__Activity__
Locate all lines in the data below that hold "accuracy" and show them.

__Exercise input__
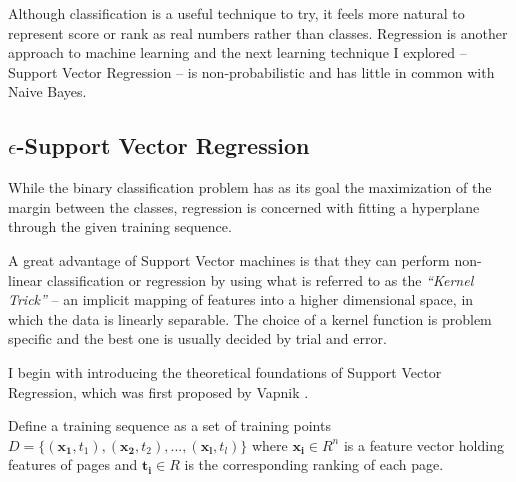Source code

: \documentclass[12pt,notitlepage,twoside]{scrreprt}
\begin{document}
Although classification is a useful technique to try, it feels more natural to
represent score or rank as real numbers rather than classes. Regression is
another approach to machine learning and the next learning technique I explored
-- Support Vector Regression -- is non-probabilistic and has little in common
with Naive Bayes.

\subsection{$\epsilon$-Support Vector Regression}
\label{prep:svm}
While the binary classification problem has as its goal the maximization of the
margin between the classes, regression is concerned with fitting a hyperplane
through the given training sequence. 

A great advantage of Support Vector machines is that they can perform
non-linear classification or regression by using what is referred to as the
\textit{``Kernel Trick''} -- an implicit mapping of features into a higher
dimensional space, in which the data is linearly separable. The choice of a
kernel function is problem specific and the best one is usually decided by
trial and error.

I begin with introducing the theoretical foundations of Support Vector
Regression, which was first proposed by Vapnik \cite{stat_learn}.

Define a training sequence as a set of training points \(D = \{ (\mathbf{x_1},t_1),
(\mathbf{x_2},t_2), ... , (\mathbf{x_l},t_l) \}\) where \( \mathbf{x_i} \in R^n \) is a
feature vector holding features of pages and \( \mathbf{t_i} \in R \) is the corresponding
ranking of each page.
\end{document}
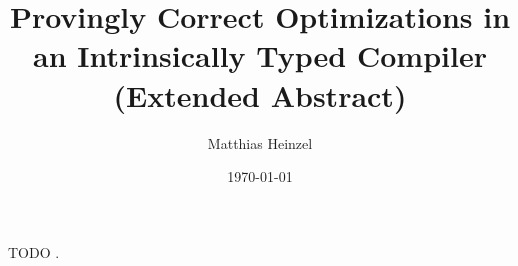 \documentclass[sigplan,screen,authordraft]{acmart}
\title{Provingly Correct Optimizations in an Intrinsically Typed Compiler (Extended Abstract)}
\author{Matthias Heinzel}
\affiliation{%
  \institution{Utrecht University}
  \city{Utrecht}
  \country{Netherlands}}
\date{\today}
\begin{document}
\maketitle

TODO \cite{chapman2009type}.


{}
\end{document}
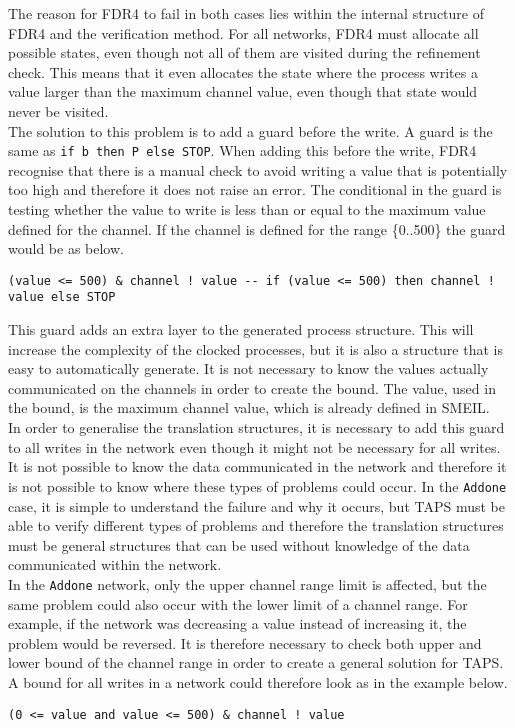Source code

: The reason for FDR4 to fail in both cases lies within the internal structure of FDR4 and the verification method. For all networks, FDR4 must allocate all possible states, even though not all of them are visited during the refinement check. This means that it even allocates the state where the process writes a value larger than the maximum channel value, even though that state would never be visited.\\

The solution to this problem is to add a guard before the write. A \cspm{} guard is the same as \texttt{if b then P else STOP}. When adding this before the write, FDR4 recognise that there is a manual check to avoid writing a value that is potentially too high and therefore it does not raise an error. The conditional in the guard is testing whether the value to write is less than or equal to the maximum value defined for the channel. If the channel is defined for the range \{0..500\} the guard would be as below.
\begin{verbatim}
(value <= 500) & channel ! value -- if (value <= 500) then channel ! value else STOP
\end{verbatim}

This guard adds an extra layer to the generated process structure. This will increase the complexity of the clocked processes, but it is also a structure that is easy to automatically generate. It is not necessary to know the values actually communicated on the channels in order to create the bound. The value, used in the bound, is the maximum channel value, which is already defined in SMEIL. \\

In order to generalise the translation structures, it is necessary to add this guard to all writes in the network even though it might not be necessary for all writes. It is not possible to know the data communicated in the network and therefore it is not possible to know where these types of problems could occur. In the \texttt{Addone} case, it is simple to understand the failure and why it occurs, but TAPS must be able to verify different types of problems and therefore the translation structures must be general structures that can be used without knowledge of the data communicated within the network. \\

In the \texttt{Addone} network, only the upper channel range limit is affected, but the same problem could also occur with the lower limit of a channel range. For example, if the network was decreasing a value instead of increasing it, the problem would be reversed. It is therefore necessary to check both upper and lower bound of the channel range in order to create a general solution for TAPS. A bound for all writes in a network could therefore look as in the example below.
\begin{verbatim}
(0 <= value and value <= 500) & channel ! value
\end{verbatim}
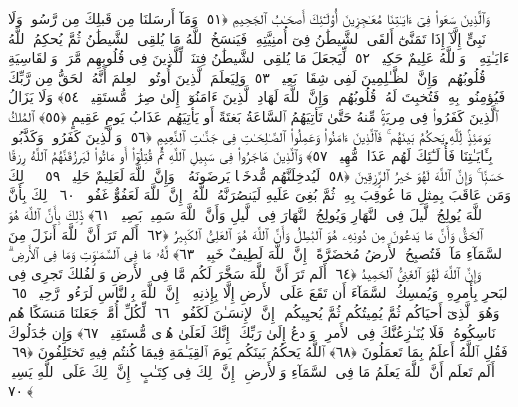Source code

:  وَٱلَّذِينَ سَعَوا۟ فِىٓ ءَايَـٰتِنَا مُعَـٰجِزِينَ أُو۟لَـٰٓئِكَ أَصحَـٰبُ ٱلجَحِيمِ ﴿٥١﴾
 وَمَآ أَرسَلنَا مِن قَبلِكَ مِن رَّسُولٍۢ وَلَا نَبِىٍّ إِلَّآ إِذَا تَمَنَّىٰٓ أَلقَى ٱلشَّيطَٰنُ فِىٓ أُمنِيَّتِهِۦ فَيَنسَخُ ٱللَّهُ مَا يُلقِى ٱلشَّيطَٰنُ ثُمَّ يُحكِمُ ٱللَّهُ ءَايَـٰتِهِۦ ۗ وَٱللَّهُ عَلِيمٌ حَكِيمٌۭ ﴿٥٢﴾
 لِّيَجعَلَ مَا يُلقِى ٱلشَّيطَٰنُ فِتنَةًۭ لِّلَّذِينَ فِى قُلُوبِهِم مَّرَضٌۭ وَٱلقَاسِيَةِ قُلُوبُهُم ۗ وَإِنَّ ٱلظَّـٰلِمِينَ لَفِى شِقَاقٍۭ بَعِيدٍۢ ﴿٥٣﴾
 وَلِيَعلَمَ ٱلَّذِينَ أُوتُوا۟ ٱلعِلمَ أَنَّهُ ٱلحَقُّ مِن رَّبِّكَ فَيُؤمِنُوا۟ بِهِۦ فَتُخبِتَ لَهُۥ قُلُوبُهُم ۗ وَإِنَّ ٱللَّهَ لَهَادِ ٱلَّذِينَ ءَامَنُوٓا۟ إِلَىٰ صِرَٰطٍۢ مُّستَقِيمٍۢ ﴿٥٤﴾
 وَلَا يَزَالُ ٱلَّذِينَ كَفَرُوا۟ فِى مِريَةٍۢ مِّنهُ حَتَّىٰ تَأتِيَهُمُ ٱلسَّاعَةُ بَغتَةً أَو يَأتِيَهُم عَذَابُ يَومٍ عَقِيمٍ ﴿٥٥﴾
 ٱلمُلكُ يَومَئِذٍۢ لِّلَّهِ يَحكُمُ بَينَهُم ۚ فَٱلَّذِينَ ءَامَنُوا۟ وَعَمِلُوا۟ ٱلصَّـٰلِحَـٰتِ فِى جَنَّـٰتِ ٱلنَّعِيمِ ﴿٥٦﴾
 وَٱلَّذِينَ كَفَرُوا۟ وَكَذَّبُوا۟ بِـَٔايَـٰتِنَا فَأُو۟لَـٰٓئِكَ لَهُم عَذَابٌۭ مُّهِينٌۭ ﴿٥٧﴾
 وَٱلَّذِينَ هَاجَرُوا۟ فِى سَبِيلِ ٱللَّهِ ثُمَّ قُتِلُوٓا۟ أَو مَاتُوا۟ لَيَرزُقَنَّهُمُ ٱللَّهُ رِزقًا حَسَنًۭا ۚ وَإِنَّ ٱللَّهَ لَهُوَ خَيرُ ٱلرَّٟزِقِينَ ﴿٥٨﴾
 لَيُدخِلَنَّهُم مُّدخَلًۭا يَرضَونَهُۥ ۗ وَإِنَّ ٱللَّهَ لَعَلِيمٌ حَلِيمٌۭ ﴿٥٩﴾
 ۞ ذَٟلِكَ وَمَن عَاقَبَ بِمِثلِ مَا عُوقِبَ بِهِۦ ثُمَّ بُغِىَ عَلَيهِ لَيَنصُرَنَّهُ ٱللَّهُ ۗ إِنَّ ٱللَّهَ لَعَفُوٌّ غَفُورٌۭ ﴿٦٠﴾
 ذَٟلِكَ بِأَنَّ ٱللَّهَ يُولِجُ ٱلَّيلَ فِى ٱلنَّهَارِ وَيُولِجُ ٱلنَّهَارَ فِى ٱلَّيلِ وَأَنَّ ٱللَّهَ سَمِيعٌۢ بَصِيرٌۭ ﴿٦١﴾
 ذَٟلِكَ بِأَنَّ ٱللَّهَ هُوَ ٱلحَقُّ وَأَنَّ مَا يَدعُونَ مِن دُونِهِۦ هُوَ ٱلبَٰطِلُ وَأَنَّ ٱللَّهَ هُوَ ٱلعَلِىُّ ٱلكَبِيرُ ﴿٦٢﴾
 أَلَم تَرَ أَنَّ ٱللَّهَ أَنزَلَ مِنَ ٱلسَّمَآءِ مَآءًۭ فَتُصبِحُ ٱلأَرضُ مُخضَرَّةً ۗ إِنَّ ٱللَّهَ لَطِيفٌ خَبِيرٌۭ ﴿٦٣﴾
 لَّهُۥ مَا فِى ٱلسَّمَـٰوَٟتِ وَمَا فِى ٱلأَرضِ ۗ وَإِنَّ ٱللَّهَ لَهُوَ ٱلغَنِىُّ ٱلحَمِيدُ ﴿٦٤﴾
 أَلَم تَرَ أَنَّ ٱللَّهَ سَخَّرَ لَكُم مَّا فِى ٱلأَرضِ وَٱلفُلكَ تَجرِى فِى ٱلبَحرِ بِأَمرِهِۦ وَيُمسِكُ ٱلسَّمَآءَ أَن تَقَعَ عَلَى ٱلأَرضِ إِلَّا بِإِذنِهِۦٓ ۗ إِنَّ ٱللَّهَ بِٱلنَّاسِ لَرَءُوفٌۭ رَّحِيمٌۭ ﴿٦٥﴾
 وَهُوَ ٱلَّذِىٓ أَحيَاكُم ثُمَّ يُمِيتُكُم ثُمَّ يُحيِيكُم ۗ إِنَّ ٱلإِنسَـٰنَ لَكَفُورٌۭ ﴿٦٦﴾
 لِّكُلِّ أُمَّةٍۢ جَعَلنَا مَنسَكًا هُم نَاسِكُوهُ ۖ فَلَا يُنَـٰزِعُنَّكَ فِى ٱلأَمرِ ۚ وَٱدعُ إِلَىٰ رَبِّكَ ۖ إِنَّكَ لَعَلَىٰ هُدًۭى مُّستَقِيمٍۢ ﴿٦٧﴾
 وَإِن جَٰدَلُوكَ فَقُلِ ٱللَّهُ أَعلَمُ بِمَا تَعمَلُونَ ﴿٦٨﴾
 ٱللَّهُ يَحكُمُ بَينَكُم يَومَ ٱلقِيَـٰمَةِ فِيمَا كُنتُم فِيهِ تَختَلِفُونَ ﴿٦٩﴾
 أَلَم تَعلَم أَنَّ ٱللَّهَ يَعلَمُ مَا فِى ٱلسَّمَآءِ وَٱلأَرضِ ۗ إِنَّ ذَٟلِكَ فِى كِتَـٰبٍ ۚ إِنَّ ذَٟلِكَ عَلَى ٱللَّهِ يَسِيرٌۭ ﴿٧٠﴾
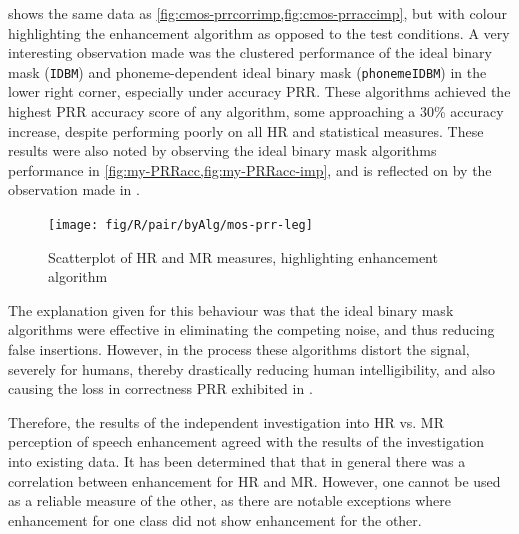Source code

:  shows the same data as \cref{fig:cmos-prrcorrimp,fig:cmos-prraccimp},
but with colour highlighting the enhancement algorithm as opposed
to the test conditions. A very interesting observation made was the
clustered performance of the ideal binary mask (\lstinline!IDBM!)
and phoneme-dependent ideal binary mask (\lstinline!phonemeIDBM!)
in the lower right corner, especially under accuracy \ac{PRR}. These
algorithms achieved the highest \ac{PRR} accuracy score of any algorithm,
some approaching a 30\% accuracy increase, despite performing poorly
on all \ac{HR} and statistical measures. These results were also
noted by observing the ideal binary mask algorithms performance in
\cref{fig:my-PRRacc,fig:my-PRRacc-imp}, and is reflected on by the
observation made in .

\begin{figure}[h]

\noindent \begin{centering}
\texttt{[image: fig/R/pair/byAlg/mos-prr-leg]}
\par\end{centering}

\protect\caption{\label{fig:hr-mr-alg}Scatterplot of \acs{HR} and \acs{MR} measures,
highlighting enhancement algorithm}
\end{figure}


The explanation given for this behaviour was that the ideal binary
mask algorithms were effective in eliminating the competing noise,
and thus reducing false insertions. However, in the process these
algorithms distort the signal, severely for humans, thereby drastically
reducing human intelligibility, and also causing the loss in correctness
\ac{PRR} exhibited in .

Therefore, the results of the independent investigation into \ac{HR}
vs. \ac{MR} perception of speech enhancement agreed with the results
of the investigation into existing data. It has been determined that
that in general there was a correlation between enhancement for \ac{HR}
and \ac{MR}. However, one cannot be used as a reliable measure of
the other, as there are notable exceptions where enhancement for one
class did not show enhancement for the other.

__Answer section__
in the lower right corner, especially under accuracy \ac{PRR}. These
algorithms achieved the highest \ac{PRR} accuracy score of any algorithm,
some approaching a 30\% accuracy increase, despite performing poorly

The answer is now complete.